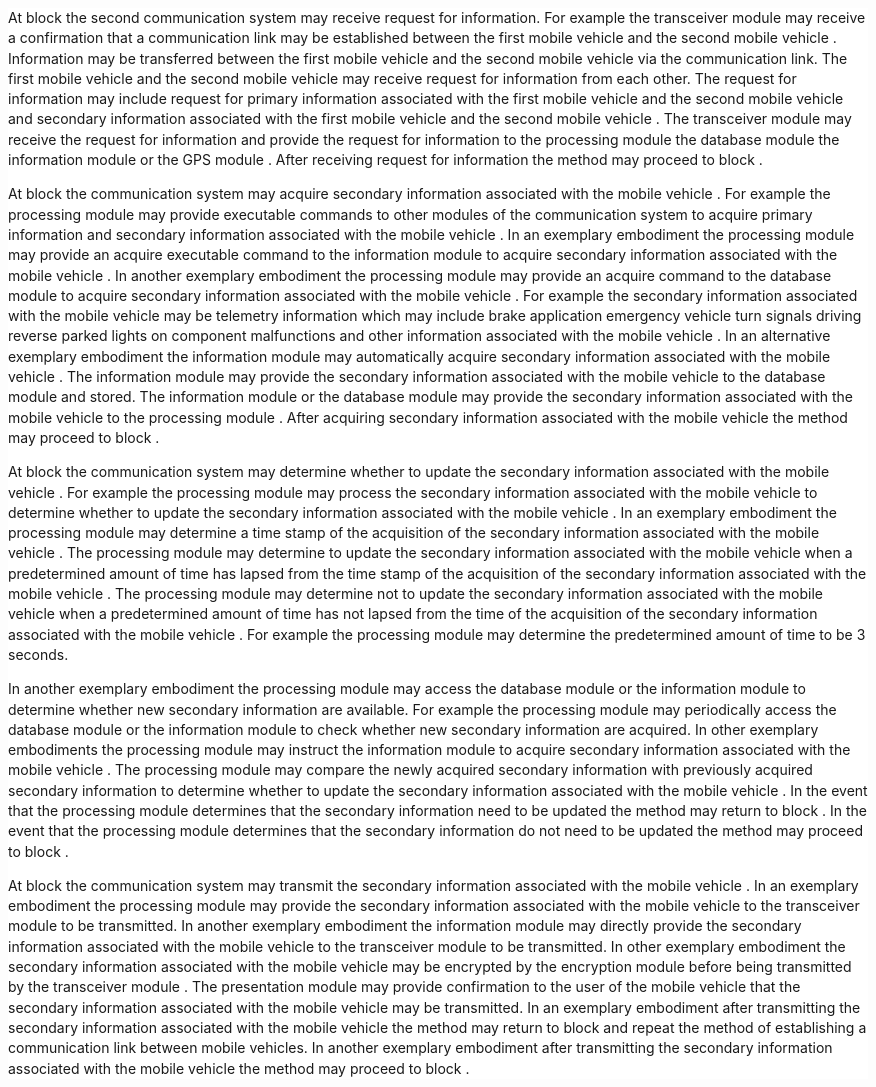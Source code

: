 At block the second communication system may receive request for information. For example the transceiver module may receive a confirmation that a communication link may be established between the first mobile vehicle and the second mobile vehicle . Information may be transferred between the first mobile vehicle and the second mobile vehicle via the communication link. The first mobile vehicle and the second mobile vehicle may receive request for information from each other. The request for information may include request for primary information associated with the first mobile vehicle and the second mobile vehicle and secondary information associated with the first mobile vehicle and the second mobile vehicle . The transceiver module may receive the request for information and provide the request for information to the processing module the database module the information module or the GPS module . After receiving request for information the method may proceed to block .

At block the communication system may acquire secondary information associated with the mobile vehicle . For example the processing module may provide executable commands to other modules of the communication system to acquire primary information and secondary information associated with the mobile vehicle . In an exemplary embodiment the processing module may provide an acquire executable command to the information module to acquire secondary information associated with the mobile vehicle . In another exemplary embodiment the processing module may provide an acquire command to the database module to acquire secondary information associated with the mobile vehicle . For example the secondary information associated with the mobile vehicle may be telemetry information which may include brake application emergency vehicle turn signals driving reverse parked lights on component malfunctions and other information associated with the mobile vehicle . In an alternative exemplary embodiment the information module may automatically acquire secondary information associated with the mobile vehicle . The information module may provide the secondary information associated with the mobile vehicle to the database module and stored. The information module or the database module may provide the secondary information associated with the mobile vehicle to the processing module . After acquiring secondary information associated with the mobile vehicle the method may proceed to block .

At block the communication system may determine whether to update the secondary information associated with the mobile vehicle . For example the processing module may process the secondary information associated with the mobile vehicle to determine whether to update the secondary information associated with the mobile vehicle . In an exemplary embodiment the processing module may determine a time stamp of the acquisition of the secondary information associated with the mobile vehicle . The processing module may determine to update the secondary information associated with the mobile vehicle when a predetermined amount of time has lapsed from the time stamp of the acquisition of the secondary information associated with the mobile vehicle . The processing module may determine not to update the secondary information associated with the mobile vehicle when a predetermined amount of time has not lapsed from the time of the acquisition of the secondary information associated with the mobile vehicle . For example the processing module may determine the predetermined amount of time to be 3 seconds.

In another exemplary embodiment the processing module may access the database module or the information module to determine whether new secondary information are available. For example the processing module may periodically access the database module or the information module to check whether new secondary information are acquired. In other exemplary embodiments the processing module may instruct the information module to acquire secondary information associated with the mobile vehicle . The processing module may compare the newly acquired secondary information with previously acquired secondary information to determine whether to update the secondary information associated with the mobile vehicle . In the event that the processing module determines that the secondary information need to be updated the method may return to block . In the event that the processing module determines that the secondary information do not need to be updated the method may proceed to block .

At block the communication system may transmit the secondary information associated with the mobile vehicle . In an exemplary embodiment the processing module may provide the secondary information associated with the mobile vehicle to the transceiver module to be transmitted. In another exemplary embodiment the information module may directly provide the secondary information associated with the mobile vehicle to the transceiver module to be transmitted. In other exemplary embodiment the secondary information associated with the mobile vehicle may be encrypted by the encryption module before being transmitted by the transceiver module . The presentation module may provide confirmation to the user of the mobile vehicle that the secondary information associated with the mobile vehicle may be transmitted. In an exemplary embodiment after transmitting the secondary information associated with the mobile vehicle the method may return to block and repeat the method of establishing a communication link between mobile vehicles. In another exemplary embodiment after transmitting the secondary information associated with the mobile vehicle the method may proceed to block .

--------

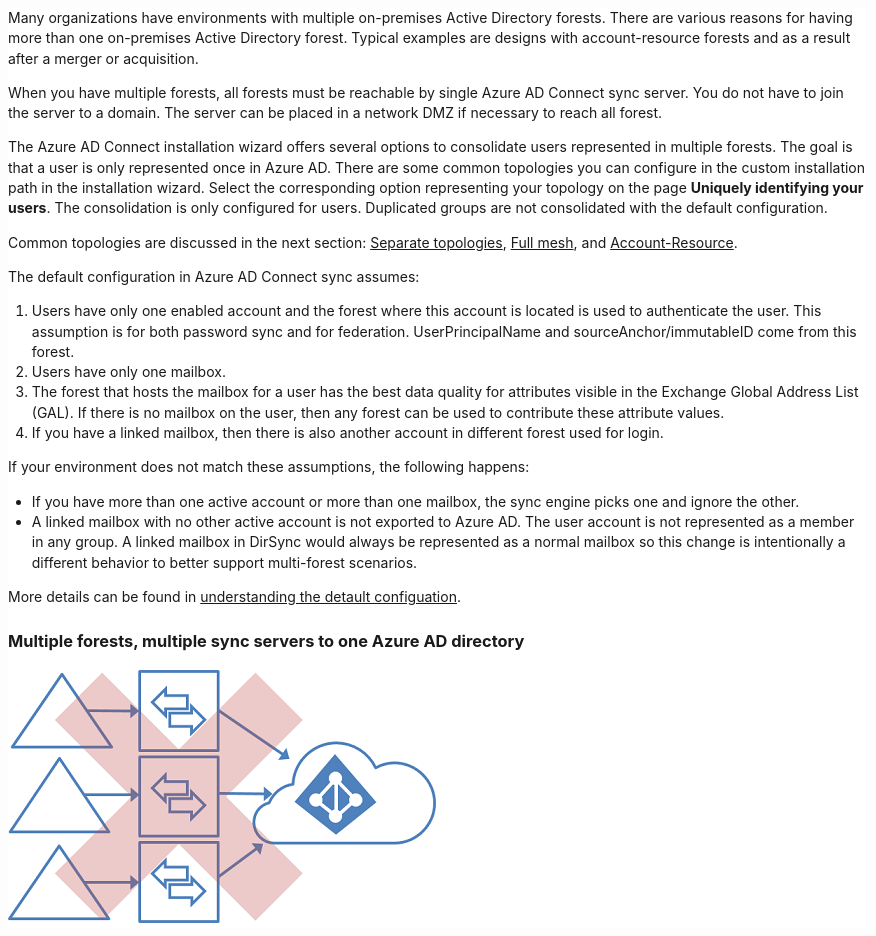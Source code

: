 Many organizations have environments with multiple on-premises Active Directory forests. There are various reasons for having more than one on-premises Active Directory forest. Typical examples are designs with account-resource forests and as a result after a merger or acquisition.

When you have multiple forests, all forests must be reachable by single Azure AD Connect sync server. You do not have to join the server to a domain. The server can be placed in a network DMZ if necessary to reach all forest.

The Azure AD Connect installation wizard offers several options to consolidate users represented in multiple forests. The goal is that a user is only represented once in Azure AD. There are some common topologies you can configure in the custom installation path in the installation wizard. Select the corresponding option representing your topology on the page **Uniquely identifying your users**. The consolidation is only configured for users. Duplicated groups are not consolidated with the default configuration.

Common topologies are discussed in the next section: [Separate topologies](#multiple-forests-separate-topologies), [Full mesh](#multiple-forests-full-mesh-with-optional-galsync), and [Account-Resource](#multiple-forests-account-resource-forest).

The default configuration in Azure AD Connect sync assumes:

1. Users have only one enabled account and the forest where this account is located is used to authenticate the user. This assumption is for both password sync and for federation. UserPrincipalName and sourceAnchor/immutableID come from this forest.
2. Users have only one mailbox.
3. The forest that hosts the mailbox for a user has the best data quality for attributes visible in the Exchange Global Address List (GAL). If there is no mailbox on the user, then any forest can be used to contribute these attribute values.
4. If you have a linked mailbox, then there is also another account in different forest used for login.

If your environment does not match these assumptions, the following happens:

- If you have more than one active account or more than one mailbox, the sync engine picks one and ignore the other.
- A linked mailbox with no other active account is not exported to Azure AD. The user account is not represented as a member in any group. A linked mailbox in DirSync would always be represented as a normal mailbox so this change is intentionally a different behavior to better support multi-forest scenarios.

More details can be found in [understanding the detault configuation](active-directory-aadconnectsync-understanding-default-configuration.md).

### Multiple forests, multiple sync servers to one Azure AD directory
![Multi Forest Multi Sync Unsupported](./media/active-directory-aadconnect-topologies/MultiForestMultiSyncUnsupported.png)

--------

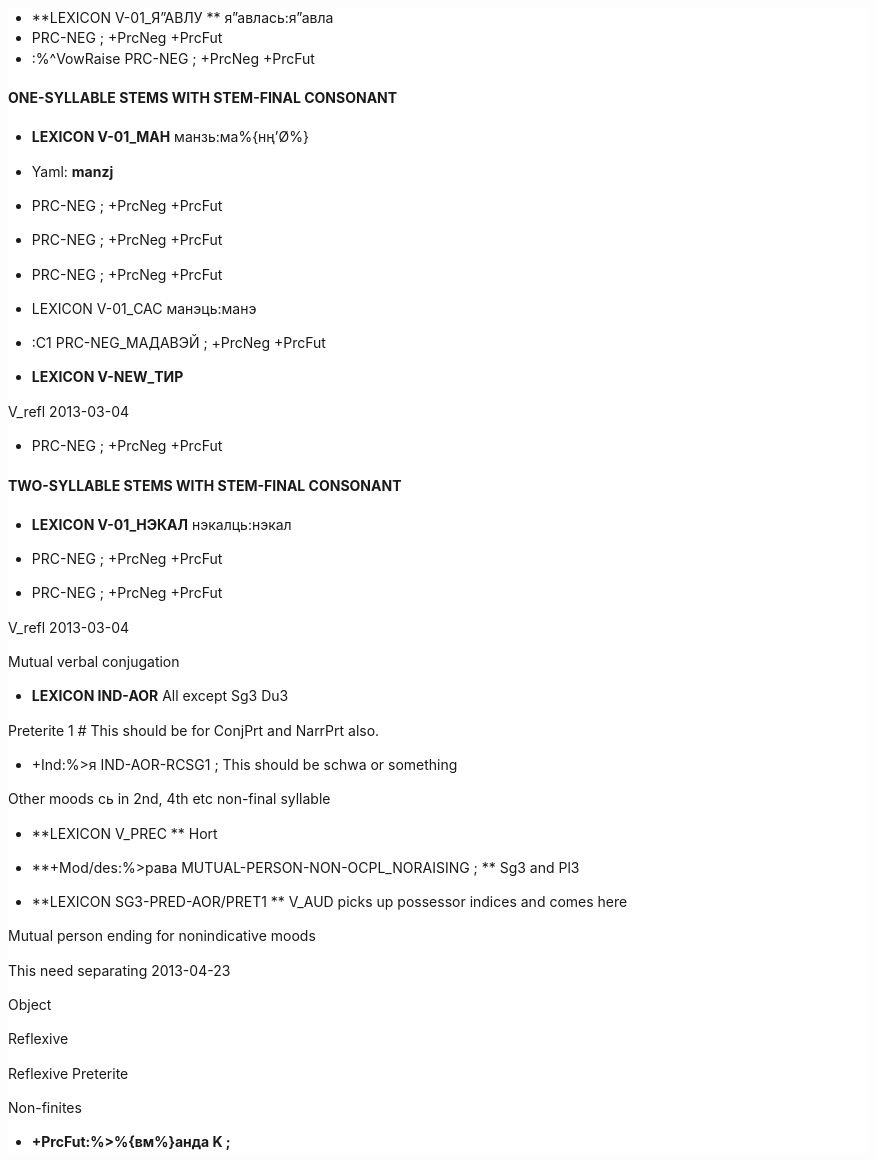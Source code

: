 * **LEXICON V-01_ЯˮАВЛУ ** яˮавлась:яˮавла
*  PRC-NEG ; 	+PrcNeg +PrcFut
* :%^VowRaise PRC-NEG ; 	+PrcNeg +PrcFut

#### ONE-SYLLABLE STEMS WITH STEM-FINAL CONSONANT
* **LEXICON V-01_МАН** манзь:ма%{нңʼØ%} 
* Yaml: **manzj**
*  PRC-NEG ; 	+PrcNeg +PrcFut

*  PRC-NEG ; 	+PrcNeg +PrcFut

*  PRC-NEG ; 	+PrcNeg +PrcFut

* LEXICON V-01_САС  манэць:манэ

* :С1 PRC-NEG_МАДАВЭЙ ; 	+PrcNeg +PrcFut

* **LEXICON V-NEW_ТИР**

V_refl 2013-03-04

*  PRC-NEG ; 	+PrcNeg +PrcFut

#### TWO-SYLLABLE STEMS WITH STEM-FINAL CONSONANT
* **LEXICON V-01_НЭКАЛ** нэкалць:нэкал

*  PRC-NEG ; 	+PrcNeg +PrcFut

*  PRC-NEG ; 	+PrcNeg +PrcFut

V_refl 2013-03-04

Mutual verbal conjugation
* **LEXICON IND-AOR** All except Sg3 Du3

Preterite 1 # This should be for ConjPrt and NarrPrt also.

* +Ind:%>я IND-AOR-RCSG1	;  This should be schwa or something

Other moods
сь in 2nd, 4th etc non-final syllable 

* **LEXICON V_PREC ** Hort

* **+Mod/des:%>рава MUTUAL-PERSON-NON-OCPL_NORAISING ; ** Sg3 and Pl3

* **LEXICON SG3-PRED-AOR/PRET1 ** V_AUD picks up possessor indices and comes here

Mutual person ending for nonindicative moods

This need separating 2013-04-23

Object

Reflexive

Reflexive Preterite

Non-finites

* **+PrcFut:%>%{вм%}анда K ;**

--------

When the word "resource" occurs in a line above, list that line.

: Many organizations have environments with multiple on-premises Active Directory forests. There are various reasons for having more than one on-premises Active Directory forest. Typical examples are designs with account-resource forests and as a result after a merger or acquisition.
Common topologies are discussed in the next section: [Separate topologies](#multiple-forests-separate-topologies), [Full mesh](#multiple-forests-full-mesh-with-optional-galsync), and [Account-Resource](#multiple-forests-account-resource-forest).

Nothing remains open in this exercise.